*** Opening Material to process ***

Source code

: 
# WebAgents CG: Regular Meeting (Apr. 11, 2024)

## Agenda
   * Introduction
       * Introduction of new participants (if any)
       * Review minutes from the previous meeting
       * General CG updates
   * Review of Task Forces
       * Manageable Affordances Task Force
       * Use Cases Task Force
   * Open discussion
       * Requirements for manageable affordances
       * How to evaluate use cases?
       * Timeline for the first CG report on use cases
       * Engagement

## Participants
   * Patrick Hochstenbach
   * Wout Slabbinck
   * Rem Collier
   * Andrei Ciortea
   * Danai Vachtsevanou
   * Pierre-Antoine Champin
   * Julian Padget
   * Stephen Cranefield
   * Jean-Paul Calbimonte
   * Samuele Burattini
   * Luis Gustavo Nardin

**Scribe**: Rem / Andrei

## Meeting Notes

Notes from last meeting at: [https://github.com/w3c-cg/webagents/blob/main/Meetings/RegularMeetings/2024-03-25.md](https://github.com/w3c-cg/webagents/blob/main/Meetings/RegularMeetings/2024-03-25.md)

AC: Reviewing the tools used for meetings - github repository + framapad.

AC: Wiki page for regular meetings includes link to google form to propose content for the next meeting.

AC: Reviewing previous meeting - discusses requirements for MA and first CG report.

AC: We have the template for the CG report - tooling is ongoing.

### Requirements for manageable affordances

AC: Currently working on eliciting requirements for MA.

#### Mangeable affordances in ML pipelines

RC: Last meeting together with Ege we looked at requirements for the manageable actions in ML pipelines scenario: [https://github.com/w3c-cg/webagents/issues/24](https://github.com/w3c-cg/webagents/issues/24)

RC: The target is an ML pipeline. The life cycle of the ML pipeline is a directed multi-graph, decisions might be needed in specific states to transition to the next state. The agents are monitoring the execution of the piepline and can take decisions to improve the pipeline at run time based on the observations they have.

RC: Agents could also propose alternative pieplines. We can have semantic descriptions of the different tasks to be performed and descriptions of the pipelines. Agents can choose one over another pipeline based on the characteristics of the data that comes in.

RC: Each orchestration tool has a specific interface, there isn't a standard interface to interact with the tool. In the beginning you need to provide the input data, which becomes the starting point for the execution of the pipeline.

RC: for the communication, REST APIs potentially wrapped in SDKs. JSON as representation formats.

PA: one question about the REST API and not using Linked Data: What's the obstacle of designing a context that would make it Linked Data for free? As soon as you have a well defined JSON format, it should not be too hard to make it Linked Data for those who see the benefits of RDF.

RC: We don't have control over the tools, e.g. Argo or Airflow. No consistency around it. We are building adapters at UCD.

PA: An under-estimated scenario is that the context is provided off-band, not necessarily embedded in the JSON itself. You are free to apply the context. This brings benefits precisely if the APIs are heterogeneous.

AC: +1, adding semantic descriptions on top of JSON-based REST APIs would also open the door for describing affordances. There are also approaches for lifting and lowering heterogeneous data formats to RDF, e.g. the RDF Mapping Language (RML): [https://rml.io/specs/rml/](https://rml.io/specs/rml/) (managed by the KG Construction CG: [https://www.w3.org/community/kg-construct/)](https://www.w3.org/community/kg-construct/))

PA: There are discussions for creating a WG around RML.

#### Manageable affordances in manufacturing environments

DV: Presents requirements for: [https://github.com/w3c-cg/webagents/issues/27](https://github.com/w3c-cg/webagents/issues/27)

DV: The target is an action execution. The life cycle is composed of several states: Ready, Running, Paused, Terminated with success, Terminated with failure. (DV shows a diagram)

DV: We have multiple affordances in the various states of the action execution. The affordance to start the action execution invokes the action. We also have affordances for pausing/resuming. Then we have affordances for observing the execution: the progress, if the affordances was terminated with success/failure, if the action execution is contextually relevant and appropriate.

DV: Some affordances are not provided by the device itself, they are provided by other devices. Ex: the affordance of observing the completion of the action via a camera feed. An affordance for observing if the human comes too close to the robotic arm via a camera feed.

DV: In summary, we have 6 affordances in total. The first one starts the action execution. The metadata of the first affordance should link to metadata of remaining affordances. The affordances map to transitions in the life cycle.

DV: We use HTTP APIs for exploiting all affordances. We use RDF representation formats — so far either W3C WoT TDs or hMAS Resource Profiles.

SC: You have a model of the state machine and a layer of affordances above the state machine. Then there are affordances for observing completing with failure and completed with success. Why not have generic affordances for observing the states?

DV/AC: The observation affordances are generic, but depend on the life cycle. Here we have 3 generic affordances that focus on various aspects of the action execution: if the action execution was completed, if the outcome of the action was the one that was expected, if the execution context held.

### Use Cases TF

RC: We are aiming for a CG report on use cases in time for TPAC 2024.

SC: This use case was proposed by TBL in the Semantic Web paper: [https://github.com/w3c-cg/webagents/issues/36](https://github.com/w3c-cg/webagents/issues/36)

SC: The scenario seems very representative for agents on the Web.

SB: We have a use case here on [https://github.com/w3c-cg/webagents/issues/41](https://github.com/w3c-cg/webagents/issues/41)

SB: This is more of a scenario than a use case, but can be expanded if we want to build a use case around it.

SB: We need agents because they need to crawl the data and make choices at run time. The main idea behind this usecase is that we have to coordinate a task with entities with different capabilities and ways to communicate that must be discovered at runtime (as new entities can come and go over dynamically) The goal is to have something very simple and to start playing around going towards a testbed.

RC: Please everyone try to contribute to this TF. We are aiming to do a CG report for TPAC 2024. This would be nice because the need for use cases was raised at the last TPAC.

*** Closing Material to process ***

__Problem to solve__: Using the listing above, show every line that includes the string "issues".

__Finished task__:
RC: Last meeting together with Ege we looked at requirements for the manageable actions in ML pipelines scenario: [https://github.com/w3c-cg/webagents/issues/24](https://github.com/w3c-cg/webagents/issues/24)
DV: Presents requirements for: [https://github.com/w3c-cg/webagents/issues/27](https://github.com/w3c-cg/webagents/issues/27)
SC: This use case was proposed by TBL in the Semantic Web paper: [https://github.com/w3c-cg/webagents/issues/36](https://github.com/w3c-cg/webagents/issues/36)
SB: We have a use case here on [https://github.com/w3c-cg/webagents/issues/41](https://github.com/w3c-cg/webagents/issues/41)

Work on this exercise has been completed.